Minister Magala was speaking at the end of a joint visit to railway and port infrastructure in Nacala by the Malawian ministers of Transport and Public Works, and of Land and Urban Planning.
The World Bank financing was approved in April last year, but with a broader vision encompassing more countries in the region.
According to the World Bank document, the financing also aims to increase regional trade coordination, reduce trade costs and time, develop regional value chains and improve access to infrastructure.
The World Bank’s Director of Regional Integration for Sub-Saharan Africa, Middle East and North Africa, Deborah Wetzel, stated, when announcing the funding, that the project would also benefit the local communities of the two countries through investments that will facilitate trade, regional coordination and diversified economic opportunities along the Nacala and Beira corridors connecting Mozambique to Malawi, and along the Maputo Corridor, which connects Mozambique to South Africa through Ponta do Ouro.
“Regional integration can play an important role in helping Southern Africa recover sustainably from the current economic crisis.

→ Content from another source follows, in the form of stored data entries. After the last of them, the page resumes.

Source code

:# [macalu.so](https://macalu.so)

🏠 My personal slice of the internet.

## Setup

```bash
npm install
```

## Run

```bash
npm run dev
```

We are pleased to support Mozambique and Malawi in building upon recent regional infrastructure developments by working on reducing trade costs and improving their competitiveness. The project’s support for developing regional value chains could drive the creation of jobs and more incomes for communities,” Ms Wetzel said.
For the World Bank, by improving trade competitiveness and regional connectivity, the project will also help to reduce the cost of importing goods, consequently reducing prices for consumers.